* ABOUT THIS TASK
When the string "null" appears in a line of the records, show the whole line.

+---+

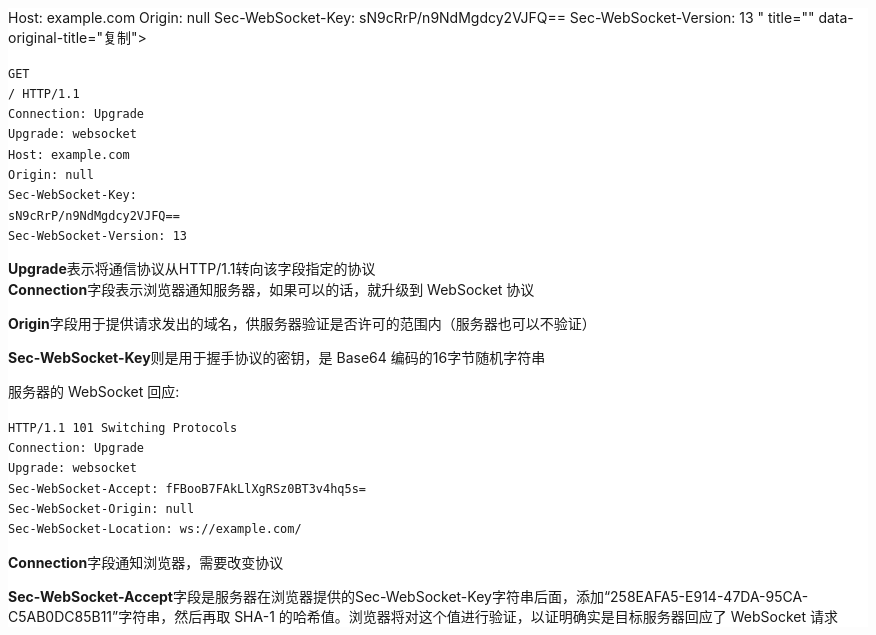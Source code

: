 Host: example.com
Origin: null
Sec-WebSocket-Key: sN9cRrP/n9NdMgdcy2VJFQ==
Sec-WebSocket-Version: 13
" title="" data-original-title="&#x590D;&#x5236;"></span>
      <span type="button" class="saveToNote code-tool" data-toggle="tooltip" data-placement="top" title="" data-original-title="&#x653E;&#x8FDB;&#x7B14;&#x8BB0;"></span>
      </div>
      </div><pre class="hljs http"><code><span class="hljs-keyword">GET</span> <span class="hljs-string">/</span> HTTP/1.1
<span class="hljs-attribute">Connection</span>: Upgrade
<span class="hljs-attribute">Upgrade</span>: websocket
<span class="hljs-attribute">Host</span>: example.com
<span class="hljs-attribute">Origin</span>: null
<span class="hljs-attribute">Sec-WebSocket-Key</span>: sN9cRrP/n9NdMgdcy2VJFQ==
<span class="hljs-attribute">Sec-WebSocket-Version</span>: 13
</code></pre>
<p><strong>Upgrade</strong>&#x8868;&#x793A;&#x5C06;&#x901A;&#x4FE1;&#x534F;&#x8BAE;&#x4ECE;HTTP/1.1&#x8F6C;&#x5411;&#x8BE5;&#x5B57;&#x6BB5;&#x6307;&#x5B9A;&#x7684;&#x534F;&#x8BAE;<br><strong>Connection</strong>&#x5B57;&#x6BB5;&#x8868;&#x793A;&#x6D4F;&#x89C8;&#x5668;&#x901A;&#x77E5;&#x670D;&#x52A1;&#x5668;&#xFF0C;&#x5982;&#x679C;&#x53EF;&#x4EE5;&#x7684;&#x8BDD;&#xFF0C;&#x5C31;&#x5347;&#x7EA7;&#x5230; WebSocket &#x534F;&#x8BAE;</p>
<p><strong>Origin</strong>&#x5B57;&#x6BB5;&#x7528;&#x4E8E;&#x63D0;&#x4F9B;&#x8BF7;&#x6C42;&#x53D1;&#x51FA;&#x7684;&#x57DF;&#x540D;&#xFF0C;&#x4F9B;&#x670D;&#x52A1;&#x5668;&#x9A8C;&#x8BC1;&#x662F;&#x5426;&#x8BB8;&#x53EF;&#x7684;&#x8303;&#x56F4;&#x5185;&#xFF08;&#x670D;&#x52A1;&#x5668;&#x4E5F;&#x53EF;&#x4EE5;&#x4E0D;&#x9A8C;&#x8BC1;&#xFF09;</p>
<p><strong>Sec-WebSocket-Key</strong>&#x5219;&#x662F;&#x7528;&#x4E8E;&#x63E1;&#x624B;&#x534F;&#x8BAE;&#x7684;&#x5BC6;&#x94A5;&#xFF0C;&#x662F; Base64 &#x7F16;&#x7801;&#x7684;16&#x5B57;&#x8282;&#x968F;&#x673A;&#x5B57;&#x7B26;&#x4E32;</p>
<p>&#x670D;&#x52A1;&#x5668;&#x7684; WebSocket &#x56DE;&#x5E94;:</p>
<div class="widget-codetool" style="display:none;">
      <div class="widget-codetool--inner">
      <span class="selectCode code-tool" data-toggle="tooltip" data-placement="top" title="" data-original-title="&#x5168;&#x9009;"></span>
      <span type="button" class="copyCode code-tool" data-toggle="tooltip" data-placement="top" data-clipboard-text="HTTP/1.1 101 Switching Protocols
Connection: Upgrade
Upgrade: websocket
Sec-WebSocket-Accept: fFBooB7FAkLlXgRSz0BT3v4hq5s=
Sec-WebSocket-Origin: null
Sec-WebSocket-Location: ws://example.com/
" title="" data-original-title="&#x590D;&#x5236;"></span>
      <span type="button" class="saveToNote code-tool" data-toggle="tooltip" data-placement="top" title="" data-original-title="&#x653E;&#x8FDB;&#x7B14;&#x8BB0;"></span>
      </div>
      </div><pre class="hljs groovy"><code>HTTP/<span class="hljs-number">1.1</span> <span class="hljs-number">101</span> Switching Protocols
<span class="hljs-string">Connection:</span> Upgrade
<span class="hljs-string">Upgrade:</span> websocket
Sec-WebSocket-<span class="hljs-string">Accept:</span> fFBooB7FAkLlXgRSz0BT3v4hq5s=
Sec-WebSocket-<span class="hljs-string">Origin:</span> <span class="hljs-literal">null</span>
Sec-WebSocket-<span class="hljs-string">Location:</span> <span class="hljs-string">ws:</span><span class="hljs-comment">//example.com/</span>
</code></pre>
<p><strong>Connection</strong>&#x5B57;&#x6BB5;&#x901A;&#x77E5;&#x6D4F;&#x89C8;&#x5668;&#xFF0C;&#x9700;&#x8981;&#x6539;&#x53D8;&#x534F;&#x8BAE;</p>
<p><strong>Sec-WebSocket-Accept</strong>&#x5B57;&#x6BB5;&#x662F;&#x670D;&#x52A1;&#x5668;&#x5728;&#x6D4F;&#x89C8;&#x5668;&#x63D0;&#x4F9B;&#x7684;Sec-WebSocket-Key&#x5B57;&#x7B26;&#x4E32;&#x540E;&#x9762;&#xFF0C;&#x6DFB;&#x52A0;&#x201C;258EAFA5-E914-47DA-95CA-C5AB0DC85B11&#x201D;&#x5B57;&#x7B26;&#x4E32;&#xFF0C;&#x7136;&#x540E;&#x518D;&#x53D6; SHA-1 &#x7684;&#x54C8;&#x5E0C;&#x503C;&#x3002;&#x6D4F;&#x89C8;&#x5668;&#x5C06;&#x5BF9;&#x8FD9;&#x4E2A;&#x503C;&#x8FDB;&#x884C;&#x9A8C;&#x8BC1;&#xFF0C;&#x4EE5;&#x8BC1;&#x660E;&#x786E;&#x5B9E;&#x662F;&#x76EE;&#x6807;&#x670D;&#x52A1;&#x5668;&#x56DE;&#x5E94;&#x4E86; WebSocket &#x8BF7;&#x6C42;</p>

+---+

* SOLUTION
Origin: null
<span class="hljs-attribute">Origin</span>: null
Sec-WebSocket-Origin: null
Sec-WebSocket-<span class="hljs-string">Origin:</span> <span class="hljs-literal">null</span>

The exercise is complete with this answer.